The Centuro and the Pantero both feature the same 110 cc engine that powered the Stallio though with a lot of changes. The mills put out 8.5 BHP @ 7500 RPM and 8.5 Nm of peak torque at 5500 rpm and the bikes also have best in class ground clearance of 173 mm and 165mm respectively. The Centuro also has interesting styling features too, like two “ribs” that run along the fuel tank and are meant to add sort of a sex-appeal to it. A shirtless man, perhaps? The basic and mass segment oriented Pantero has been designed and developed from scratch at the Mahindra R&D Centre at Pune. This too sports the MCi 5 (Micro Chip Ignited 5-Curve) engine. The Mahindra Pantero has a 13.7-litre fuel tank, and besides producing identical 8.5 BHP @ 7500 RPM, Mahindra has managed to squeeze out a mileage of 79.5 kmpl (as per ARAI), promising over a 1000 kms in a tankful. A large, fully digital dashboard is also a feature that Mahindra is pitching.

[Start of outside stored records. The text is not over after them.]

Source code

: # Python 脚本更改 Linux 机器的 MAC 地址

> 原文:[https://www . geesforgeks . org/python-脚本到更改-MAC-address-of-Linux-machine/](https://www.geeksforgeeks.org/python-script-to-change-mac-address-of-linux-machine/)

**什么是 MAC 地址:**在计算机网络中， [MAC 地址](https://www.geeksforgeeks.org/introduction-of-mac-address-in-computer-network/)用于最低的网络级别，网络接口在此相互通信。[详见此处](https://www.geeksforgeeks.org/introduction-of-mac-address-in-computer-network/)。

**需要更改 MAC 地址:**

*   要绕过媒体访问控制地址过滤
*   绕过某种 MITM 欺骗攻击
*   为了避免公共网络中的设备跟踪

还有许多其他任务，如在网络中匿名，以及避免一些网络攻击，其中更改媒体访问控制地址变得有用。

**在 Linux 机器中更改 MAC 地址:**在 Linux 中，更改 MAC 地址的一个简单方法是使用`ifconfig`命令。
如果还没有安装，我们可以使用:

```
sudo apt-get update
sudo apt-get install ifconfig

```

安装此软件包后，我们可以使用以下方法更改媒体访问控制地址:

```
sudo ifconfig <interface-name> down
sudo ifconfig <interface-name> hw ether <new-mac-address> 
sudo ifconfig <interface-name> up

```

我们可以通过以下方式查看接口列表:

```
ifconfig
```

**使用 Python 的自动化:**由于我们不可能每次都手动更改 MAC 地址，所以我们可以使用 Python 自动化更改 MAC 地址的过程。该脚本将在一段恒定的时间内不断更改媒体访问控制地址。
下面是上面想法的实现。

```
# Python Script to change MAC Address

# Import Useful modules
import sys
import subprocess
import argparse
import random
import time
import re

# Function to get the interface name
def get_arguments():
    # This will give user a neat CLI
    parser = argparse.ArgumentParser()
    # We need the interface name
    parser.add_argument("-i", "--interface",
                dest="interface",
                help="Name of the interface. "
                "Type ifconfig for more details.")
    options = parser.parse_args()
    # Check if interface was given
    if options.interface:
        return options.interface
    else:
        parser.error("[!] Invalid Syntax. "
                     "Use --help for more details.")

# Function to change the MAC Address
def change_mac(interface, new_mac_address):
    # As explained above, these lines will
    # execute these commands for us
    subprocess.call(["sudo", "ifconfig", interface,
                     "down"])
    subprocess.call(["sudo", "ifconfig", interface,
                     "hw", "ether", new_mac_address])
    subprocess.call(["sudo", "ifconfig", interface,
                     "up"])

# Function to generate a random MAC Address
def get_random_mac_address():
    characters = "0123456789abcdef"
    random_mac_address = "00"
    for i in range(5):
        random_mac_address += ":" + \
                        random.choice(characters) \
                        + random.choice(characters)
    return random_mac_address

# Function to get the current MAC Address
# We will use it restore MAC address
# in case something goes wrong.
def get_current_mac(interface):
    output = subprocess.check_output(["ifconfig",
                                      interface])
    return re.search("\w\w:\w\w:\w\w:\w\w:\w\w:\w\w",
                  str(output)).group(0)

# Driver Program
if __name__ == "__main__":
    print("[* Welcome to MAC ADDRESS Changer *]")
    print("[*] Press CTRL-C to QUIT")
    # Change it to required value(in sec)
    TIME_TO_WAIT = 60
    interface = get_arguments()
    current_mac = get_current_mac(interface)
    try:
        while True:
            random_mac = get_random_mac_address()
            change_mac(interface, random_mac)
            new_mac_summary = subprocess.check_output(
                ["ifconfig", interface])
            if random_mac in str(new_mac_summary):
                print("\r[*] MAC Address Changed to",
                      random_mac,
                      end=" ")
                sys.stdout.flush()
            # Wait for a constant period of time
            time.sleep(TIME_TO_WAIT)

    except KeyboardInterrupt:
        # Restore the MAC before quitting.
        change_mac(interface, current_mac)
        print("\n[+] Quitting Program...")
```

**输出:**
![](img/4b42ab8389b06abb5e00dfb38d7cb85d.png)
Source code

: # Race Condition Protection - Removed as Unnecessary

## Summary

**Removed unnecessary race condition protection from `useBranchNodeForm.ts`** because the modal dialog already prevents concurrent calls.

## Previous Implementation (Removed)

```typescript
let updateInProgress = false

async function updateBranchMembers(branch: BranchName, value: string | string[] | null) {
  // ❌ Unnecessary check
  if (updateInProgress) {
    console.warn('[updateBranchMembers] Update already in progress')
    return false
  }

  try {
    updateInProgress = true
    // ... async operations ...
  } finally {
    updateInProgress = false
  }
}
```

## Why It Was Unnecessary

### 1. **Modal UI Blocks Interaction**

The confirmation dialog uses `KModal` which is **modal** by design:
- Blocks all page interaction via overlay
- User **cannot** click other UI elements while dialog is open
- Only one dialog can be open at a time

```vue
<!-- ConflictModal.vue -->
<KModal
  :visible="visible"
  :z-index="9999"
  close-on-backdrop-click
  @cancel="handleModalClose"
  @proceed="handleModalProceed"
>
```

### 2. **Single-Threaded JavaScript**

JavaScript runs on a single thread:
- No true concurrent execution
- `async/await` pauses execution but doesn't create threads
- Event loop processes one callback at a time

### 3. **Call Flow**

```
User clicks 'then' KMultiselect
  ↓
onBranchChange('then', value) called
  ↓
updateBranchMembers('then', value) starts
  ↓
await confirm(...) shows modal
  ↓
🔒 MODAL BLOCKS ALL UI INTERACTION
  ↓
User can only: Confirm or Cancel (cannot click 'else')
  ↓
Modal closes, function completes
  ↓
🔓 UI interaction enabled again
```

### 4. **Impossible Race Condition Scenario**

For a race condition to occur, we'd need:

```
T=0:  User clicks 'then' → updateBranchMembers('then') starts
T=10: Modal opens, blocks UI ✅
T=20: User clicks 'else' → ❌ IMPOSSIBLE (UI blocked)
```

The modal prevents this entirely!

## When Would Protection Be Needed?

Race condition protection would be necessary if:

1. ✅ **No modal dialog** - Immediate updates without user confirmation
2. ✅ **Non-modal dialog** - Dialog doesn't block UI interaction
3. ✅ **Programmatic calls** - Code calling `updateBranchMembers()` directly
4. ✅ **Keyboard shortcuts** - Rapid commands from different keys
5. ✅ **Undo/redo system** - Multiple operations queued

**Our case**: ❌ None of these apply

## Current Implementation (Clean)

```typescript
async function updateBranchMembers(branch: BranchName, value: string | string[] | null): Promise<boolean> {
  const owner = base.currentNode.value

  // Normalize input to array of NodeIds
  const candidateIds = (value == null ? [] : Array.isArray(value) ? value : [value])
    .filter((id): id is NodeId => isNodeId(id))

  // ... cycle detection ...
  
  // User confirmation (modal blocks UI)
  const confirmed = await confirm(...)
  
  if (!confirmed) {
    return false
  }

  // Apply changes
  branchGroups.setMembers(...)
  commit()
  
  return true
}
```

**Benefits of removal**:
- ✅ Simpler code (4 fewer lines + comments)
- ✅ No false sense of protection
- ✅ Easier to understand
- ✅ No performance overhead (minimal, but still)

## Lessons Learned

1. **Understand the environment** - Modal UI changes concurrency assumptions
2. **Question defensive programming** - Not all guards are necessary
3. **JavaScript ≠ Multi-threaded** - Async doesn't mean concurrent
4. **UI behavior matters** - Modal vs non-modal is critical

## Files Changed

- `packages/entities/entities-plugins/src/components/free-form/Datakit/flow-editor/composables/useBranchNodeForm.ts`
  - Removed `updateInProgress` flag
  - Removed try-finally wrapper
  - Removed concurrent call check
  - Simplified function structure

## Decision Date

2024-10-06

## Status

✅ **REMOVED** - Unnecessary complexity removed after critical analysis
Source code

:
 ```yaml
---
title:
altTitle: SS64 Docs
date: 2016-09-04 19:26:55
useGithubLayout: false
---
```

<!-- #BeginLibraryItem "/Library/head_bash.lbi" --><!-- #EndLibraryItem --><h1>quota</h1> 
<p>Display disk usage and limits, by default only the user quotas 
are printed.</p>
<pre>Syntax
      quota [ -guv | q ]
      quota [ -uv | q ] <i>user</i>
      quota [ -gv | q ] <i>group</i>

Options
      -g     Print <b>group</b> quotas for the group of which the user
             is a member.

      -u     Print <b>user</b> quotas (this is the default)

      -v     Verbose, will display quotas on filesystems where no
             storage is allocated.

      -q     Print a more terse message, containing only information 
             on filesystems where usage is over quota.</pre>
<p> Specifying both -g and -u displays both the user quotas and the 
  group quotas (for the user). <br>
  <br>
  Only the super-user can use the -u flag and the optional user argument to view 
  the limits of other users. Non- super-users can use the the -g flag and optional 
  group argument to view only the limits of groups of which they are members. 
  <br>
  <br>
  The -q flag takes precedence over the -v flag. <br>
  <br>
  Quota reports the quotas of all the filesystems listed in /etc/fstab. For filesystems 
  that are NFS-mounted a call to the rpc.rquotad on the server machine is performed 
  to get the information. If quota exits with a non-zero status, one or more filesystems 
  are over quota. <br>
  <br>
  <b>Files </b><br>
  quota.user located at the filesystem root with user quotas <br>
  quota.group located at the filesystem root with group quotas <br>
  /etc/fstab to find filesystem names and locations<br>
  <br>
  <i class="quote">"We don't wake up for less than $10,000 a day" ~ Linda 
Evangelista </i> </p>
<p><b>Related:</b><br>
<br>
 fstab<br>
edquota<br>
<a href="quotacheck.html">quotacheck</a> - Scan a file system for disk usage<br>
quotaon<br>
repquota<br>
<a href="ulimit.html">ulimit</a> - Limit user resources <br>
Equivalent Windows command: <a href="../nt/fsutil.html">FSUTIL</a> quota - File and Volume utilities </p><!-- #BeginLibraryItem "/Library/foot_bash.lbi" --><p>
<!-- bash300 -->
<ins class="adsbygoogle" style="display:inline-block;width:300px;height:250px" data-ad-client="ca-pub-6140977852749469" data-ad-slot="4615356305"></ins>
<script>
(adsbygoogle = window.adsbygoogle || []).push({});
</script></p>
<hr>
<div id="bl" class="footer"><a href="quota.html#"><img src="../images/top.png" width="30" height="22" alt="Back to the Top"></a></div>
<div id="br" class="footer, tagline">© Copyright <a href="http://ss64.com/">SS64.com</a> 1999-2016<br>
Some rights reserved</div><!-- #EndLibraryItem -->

The Mahindra Pantero has the longest seat (774 mm) in the 110cc commuter segment that offers riders increased comfort over longer distances. The motorcycle also has best in class ground clearance of 165 mm. It has alloy wheels with a wheel-base of 1265mm giving a stable ride. Pantero is available in four variants – Self Start/ Cast Alloy Wheels/ Digital Console, Self Start/ Cast Alloy Wheels/ Analog Console, Kick Start/ Cast Alloy Wheels/ Analog Console and Kick Start/ Spoke/ Analog Console. While we rode it on the Western Ghats, the maneuverability of the Pantero stood out, with the suspension playing an important role in the ride. The upside was that it was pretty much perfectly balanced to tackle hairpin bends and potholes with the same setting. The downside was that after a good 2 hour run, a few of the bikes that we got made a creaking sound when it hit gentle bumps or if the pillion got on or off the bike.
The brakes were decent and slowed the bike at the right time and to the desired speed, a perfect recipe for the hill dash. It’s important to have the right kind of braking power while riding on hills and on highways, a fact that a lot of people ignore. The bike performed well on uphill stretches, though the engine seemed to want to die on the way up, but it never did. 8.5Bhp of power isn’t too great a figure but the light weight rider in me helped and I actually stayed enjoyed the ride, keeping the engine in its meaty band. Each gear however seems slightly tall for the next in line, and the bike revs up really high, before it goes into the next gear and then seems to have less power for the one you just slotted into – fuel economy priority to be blamed here. Shifting is fast and easy though, and it never misses a gear. Good effort put in there!
Overall, the bike looks good, rides well, handles really well and sounds and looks good! If someone is a commuter, and would like to commute in style, the Mahindra Pantero is something they should really consider and for a few thousand extra, its premium avatar, the Centuro will simply makes rivals bare basic!